An Eli Lilly drug developed to stop migraine headaches before they can start hit its main goals in a late-stage clinical trial, the company said Friday. With those results now in hand, the Indianapolis-based drugmaker plans to file for FDA approval of the drug later this year.
Eli Lilly (NYSE: LLY) tested its drug galcanezumab in three Phase 3 clinical trials enrolling patients who experienced episodic and chronic migraine headaches. Patients were randomized to receive either the Lilly drug or a placebo. The injectable drug did not stop migraines from developing entirely. But in the three-month treatment period, Lilly says that patients given its drug experienced fewer headaches per month compared to the group that received a placebo—enough to show statistical significance.
Lilly says its drug beat a placebo at both the 120 mg and the 240 mg doses. The most common adverse events were reactions at the site of the injection.

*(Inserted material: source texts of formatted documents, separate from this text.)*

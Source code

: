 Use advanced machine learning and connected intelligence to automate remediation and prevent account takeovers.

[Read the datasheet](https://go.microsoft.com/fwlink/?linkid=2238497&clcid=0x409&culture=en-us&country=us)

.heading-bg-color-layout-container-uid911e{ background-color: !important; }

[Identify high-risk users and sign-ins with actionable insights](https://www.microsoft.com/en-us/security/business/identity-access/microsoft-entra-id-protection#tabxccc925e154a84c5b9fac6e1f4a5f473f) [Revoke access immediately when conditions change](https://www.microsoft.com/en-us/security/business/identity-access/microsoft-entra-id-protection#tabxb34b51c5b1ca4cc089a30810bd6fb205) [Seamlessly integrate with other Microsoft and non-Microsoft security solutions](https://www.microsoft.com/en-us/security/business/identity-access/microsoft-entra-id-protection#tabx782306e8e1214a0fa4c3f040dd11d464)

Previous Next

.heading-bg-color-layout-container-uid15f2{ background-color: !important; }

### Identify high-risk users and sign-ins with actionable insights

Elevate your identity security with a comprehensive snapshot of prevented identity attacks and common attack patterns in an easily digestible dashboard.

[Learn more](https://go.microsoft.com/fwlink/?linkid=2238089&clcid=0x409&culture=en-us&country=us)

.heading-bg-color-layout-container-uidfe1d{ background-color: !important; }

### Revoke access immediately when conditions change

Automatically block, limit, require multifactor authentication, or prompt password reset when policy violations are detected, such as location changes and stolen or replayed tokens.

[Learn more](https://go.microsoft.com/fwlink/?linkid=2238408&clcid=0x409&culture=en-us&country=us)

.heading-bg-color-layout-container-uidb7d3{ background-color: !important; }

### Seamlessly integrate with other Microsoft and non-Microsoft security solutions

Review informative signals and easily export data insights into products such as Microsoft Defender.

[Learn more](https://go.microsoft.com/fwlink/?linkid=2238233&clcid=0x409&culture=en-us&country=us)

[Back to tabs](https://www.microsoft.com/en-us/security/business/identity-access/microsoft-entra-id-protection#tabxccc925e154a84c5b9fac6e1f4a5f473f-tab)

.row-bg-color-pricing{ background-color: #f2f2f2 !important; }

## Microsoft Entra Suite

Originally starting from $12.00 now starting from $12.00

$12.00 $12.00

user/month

Migraines affect 38 million people in the U.S., according to the Migraine Research Foundation. A migraine attack can be debilitating, bringing heightened sensitivity to light and sound, as well as a visual disorientation called an aura. Though the aura typically lasts an hour, migraines can last from several hours to several days. Besides the healthcare costs associated with treating migraines, the condition also takes an economic toll. The foundation estimates that lost productivity from migraines costs the U.S. $13 billion annually.
Lilly’s clinical trial results give additional validation for a new approach to migraine treatment. For decades, the first-line migraine drugs treated pain after symptoms start. These drugs, called triptans, reduce inflammation and constrict blood vessels. Lilly’s galcanezumab is part of a new class of drugs that work in a different way, interfering with a protein called calcitonin gene-related peptide (CGRP). This protein, which is released by neurons, is thought to play a role in transmitting pain. By blocking this protein, researchers aim to stop the onset of migraine pain.

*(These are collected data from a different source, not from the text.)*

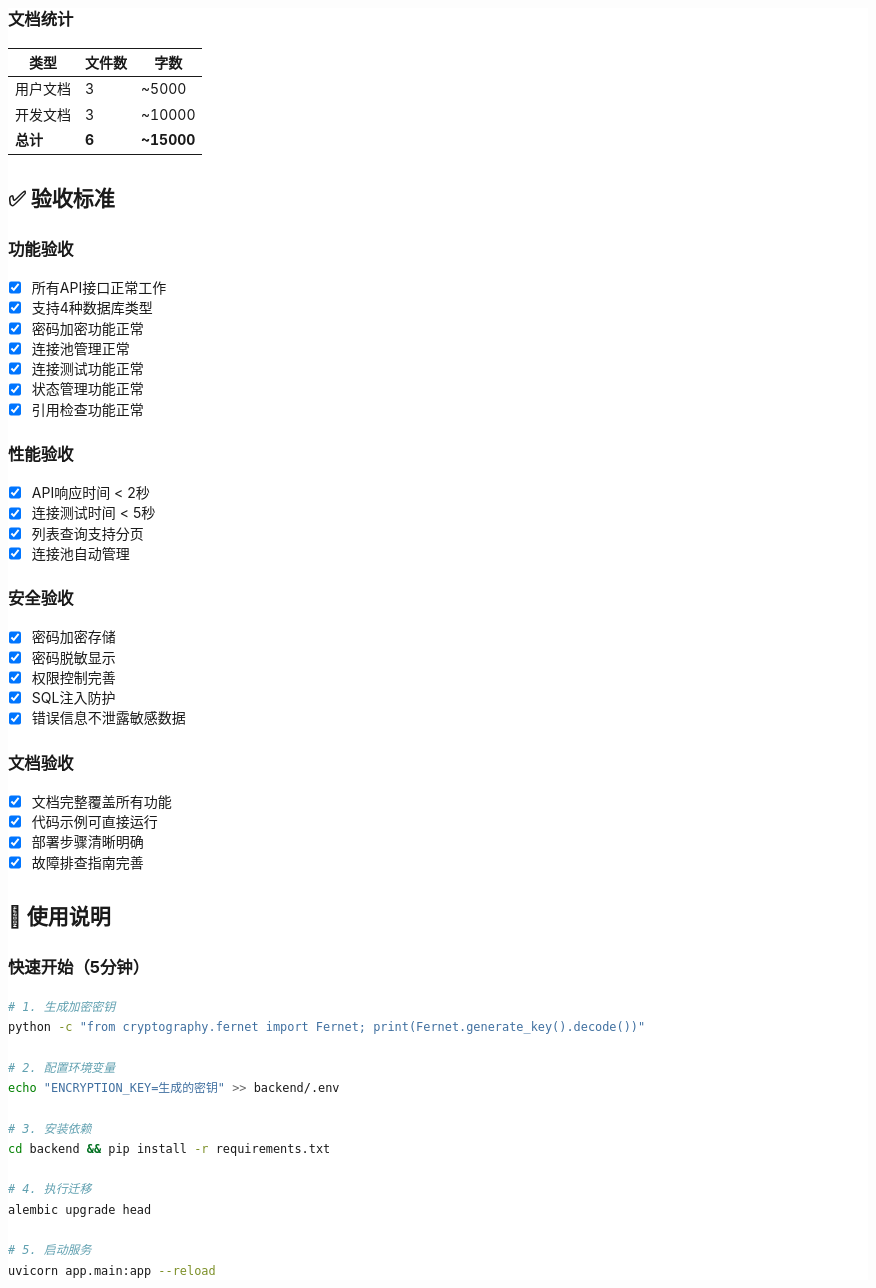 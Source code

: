 ### 文档统计

| 类型 | 文件数 | 字数 |
|------|--------|------|
| 用户文档 | 3 | ~5000 |
| 开发文档 | 3 | ~10000 |
| **总计** | **6** | **~15000** |

## ✅ 验收标准

### 功能验收

- [x] 所有API接口正常工作
- [x] 支持4种数据库类型
- [x] 密码加密功能正常
- [x] 连接池管理正常
- [x] 连接测试功能正常
- [x] 状态管理功能正常
- [x] 引用检查功能正常

### 性能验收

- [x] API响应时间 < 2秒
- [x] 连接测试时间 < 5秒
- [x] 列表查询支持分页
- [x] 连接池自动管理

### 安全验收

- [x] 密码加密存储
- [x] 密码脱敏显示
- [x] 权限控制完善
- [x] SQL注入防护
- [x] 错误信息不泄露敏感数据

### 文档验收

- [x] 文档完整覆盖所有功能
- [x] 代码示例可直接运行
- [x] 部署步骤清晰明确
- [x] 故障排查指南完善

## 📝 使用说明

### 快速开始（5分钟）

```bash
# 1. 生成加密密钥
python -c "from cryptography.fernet import Fernet; print(Fernet.generate_key().decode())"

# 2. 配置环境变量
echo "ENCRYPTION_KEY=生成的密钥" >> backend/.env

# 3. 安装依赖
cd backend && pip install -r requirements.txt

# 4. 执行迁移
alembic upgrade head

# 5. 启动服务
uvicorn app.main:app --reload
```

A handful of other companies are also testing drugs that block CGRP. Last year, Amgen (NASDAQ: AMGN) reported positive results from two clinical trials testing its CGRP inhibitor, called erenumab. After reporting successful results from its second Phase 3 trial last November, the company said it would start preparing its application for FDA approval, which could make the drug the first in this new class to reach the market. Bothell, WA-based Alder Biopharmaceuticals (NASDAQ: ALDR) last year reported positive results from a mid-stage clinical trial testing its CGRP inhibitor ALD403. Teva Pharmaceutical (NYSE: TEVA) is also evaluating a CGRP-blocking migraine drug, as is Allergan (NYSE: AGN), which two years ago paid $250 million up front to acquire a compound from Merck (NYSE: MRK).

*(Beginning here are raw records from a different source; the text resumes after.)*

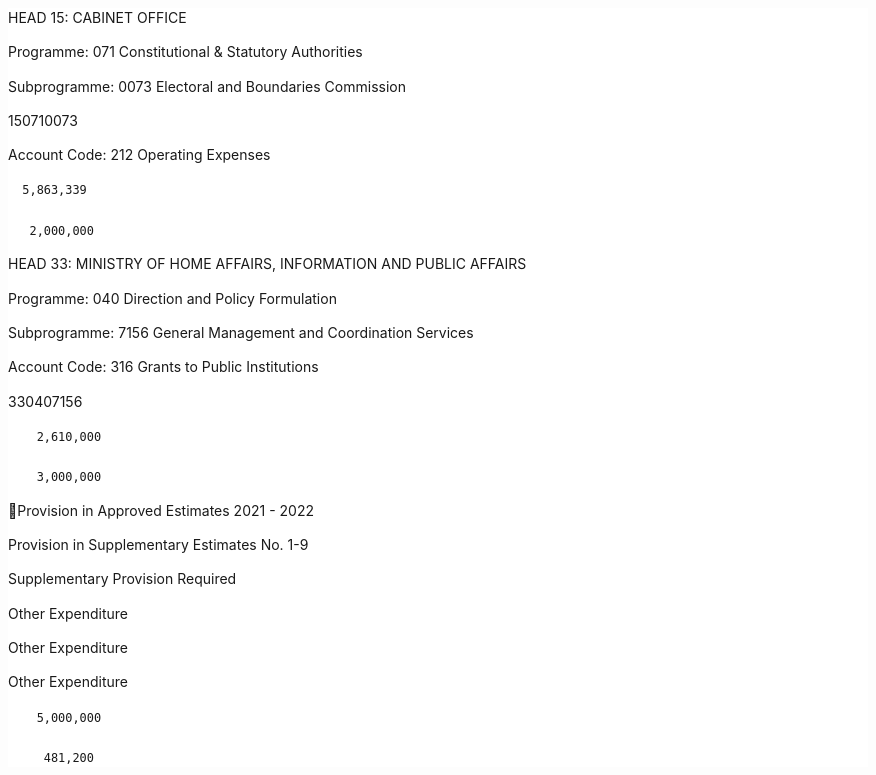 HEAD 15:  CABINET OFFICE

Programme: 071 Constitutional & Statutory
Authorities

Subprogramme: 0073 Electoral and
Boundaries Commission

150710073

Account Code: 212 Operating Expenses

      5,863,339

       2,000,000

HEAD 33:  MINISTRY OF HOME AFFAIRS,
INFORMATION AND PUBLIC AFFAIRS

Programme: 040 Direction and Policy
Formulation

Subprogramme: 7156 General Management
and Coordination Services

Account Code: 316 Grants to Public
Institutions

330407156

        2,610,000

        3,000,000

Provision in
Approved
Estimates
2021 - 2022

Provision in
Supplementary
Estimates
No. 1-9

Supplementary
Provision
Required

Other
Expenditure

Other
Expenditure

Other
Expenditure

        5,000,000

         481,200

Lilly says it will file for FDA approval of galcanezumab in the second half of the year. The company also plans to present data from its migraine clinical trials at scientific meetings and submit the data to peer-reviewed journals. In addition to studying galcanezumab in migraine, Lilly is evaluating the drug as a treatment for cluster headache. The company expects to report results from the Phase 3 cluster headache study next year.